Georgina Keddell wrote the story of her parents who started two signficant newspapers in B.C., first the Bridge River-Lillooet News in Lillooet, then the Alaska Highway News in Fort St. John. Her mother Margaret "Ma" Murray was a handful. Obstinate and colourful, she could always be depended upon for a saucy, homespun quote whenever the urban media wanted to hear from an entertaining rustic. Born in Windy Ridge Kansas on August 3, 1888, she left school at age 13 and came to Vancouver in 1912. The next year, as a bookkeeper, she married her boss, newspaper publisher of the Chinook, George Murray, born in Woodstock, Ontario in 1890. After her children Georgina and Daniel were older, she published Country Life magazine.
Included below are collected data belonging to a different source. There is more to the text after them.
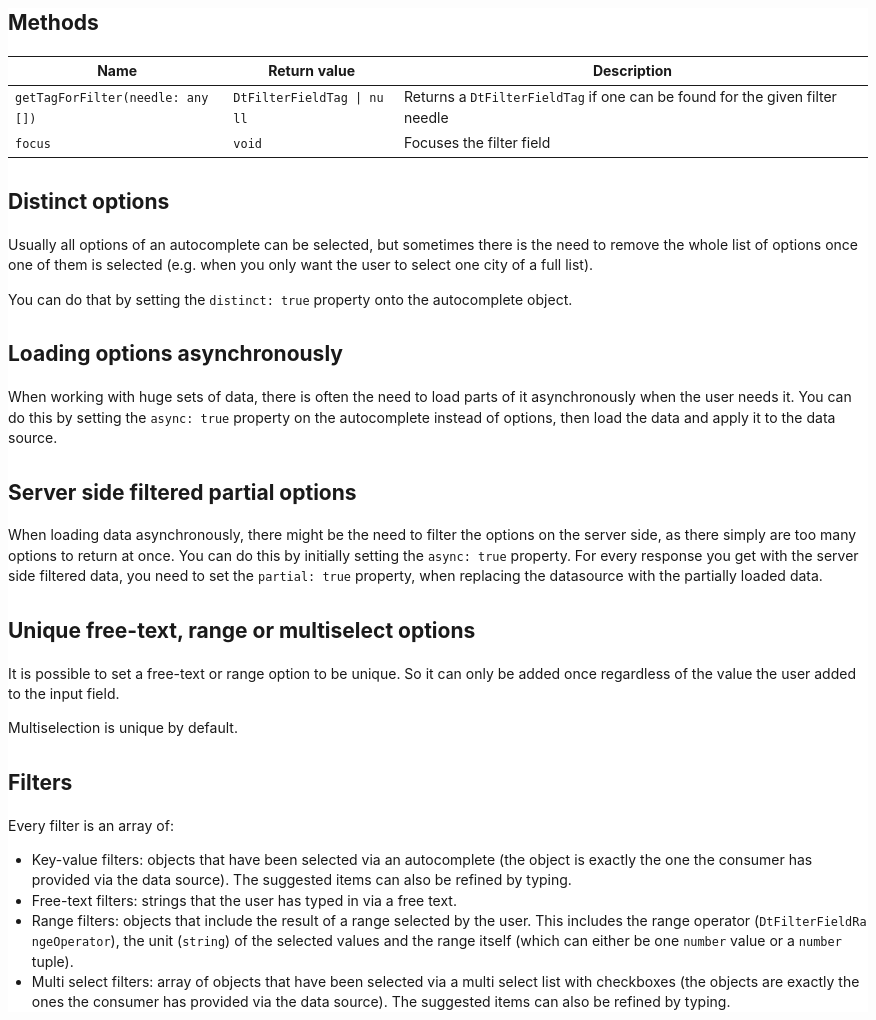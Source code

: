 ## Methods

| Name                             | Return value               | Description                                                                  |
| -------------------------------- | -------------------------- | ---------------------------------------------------------------------------- |
| `getTagForFilter(needle: any[])` | `DtFilterFieldTag \| null` | Returns a `DtFilterFieldTag` if one can be found for the given filter needle |
| `focus`                          | `void`                     | Focuses the filter field                                                     |

## Distinct options

Usually all options of an autocomplete can be selected, but sometimes there is
the need to remove the whole list of options once one of them is selected (e.g.
when you only want the user to select one city of a full list).

You can do that by setting the `distinct: true` property onto the autocomplete
object.

<ba-live-example name="DtExampleFilterFieldDistinct"></ba-live-example>

## Loading options asynchronously

When working with huge sets of data, there is often the need to load parts of it
asynchronously when the user needs it. You can do this by setting the
`async: true` property on the autocomplete instead of options, then load the
data and apply it to the data source.

<ba-live-example name="DtExampleFilterFieldAsync"></ba-live-example>

## Server side filtered partial options

When loading data asynchronously, there might be the need to filter the options
on the server side, as there simply are too many options to return at once. You
can do this by initially setting the `async: true` property. For every response
you get with the server side filtered data, you need to set the `partial: true`
property, when replacing the datasource with the partially loaded data.

<ba-live-example name="DtExampleFilterFieldPartial"></ba-live-example>

## Unique free-text, range or multiselect options

It is possible to set a free-text or range option to be unique. So it can only
be added once regardless of the value the user added to the input field.

Multiselection is unique by default.

<ba-live-example name="DtExampleFilterFieldUnique"></ba-live-example>

## Filters

Every filter is an array of:

- Key-value filters: objects that have been selected via an autocomplete (the
  object is exactly the one the consumer has provided via the data source). The
  suggested items can also be refined by typing.
- Free-text filters: strings that the user has typed in via a free text.
- Range filters: objects that include the result of a range selected by the
  user. This includes the range operator (`DtFilterFieldRangeOperator`), the
  unit (`string`) of the selected values and the range itself (which can either
  be one `number` value or a `number` tuple).
- Multi select filters: array of objects that have been selected via a multi
  select list with checkboxes (the objects are exactly the ones the consumer has
  provided via the data source). The suggested items can also be refined by
  typing.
George Murray was involved in a variety of newspapers including the Howe Sound News and the Cariboo News. Country Life ceased publication in 1928. They moved to Lillooet and founded the weekly Bridge River-Lillooet News in 1933. During World War II, they moved to Fort St. John and started their second paper, Alaska Highway News, leaving their son in charge of the first. George Murray was a Liberal MLA for Lillooet (1933-1941) and a Liberal MP for Cariboo (1949-1953). The Murrays returned to Lillooet to take over their operation there in 1959. Margaret Murray was accorded the Order of Canada in 1971 and later became the subject of a biographical, one-actor play by Eric Nicol! entitled simply Ma!, starring Joy Coghill, that premiered at the Waterfront Theatre on Granville Island. She died on September 25, 1982.

[Photo: 'Ma' Murray]

BOOKS BY GEORGINA KEDDELL

The Newspaper Murrays (McClelland & Stewart, 1967)

Beyond Garibaldi. Editor. Research by Irene Ronayne. Lillooet Publishers Ltd., 1971.

Peace Lovin' Folk! Stories of Alaska Highway Pioneers (Merritt: Margie Graham Publishers, 1990). With Margie Graham.

[BCBW 2003] "Journalism" "Local History"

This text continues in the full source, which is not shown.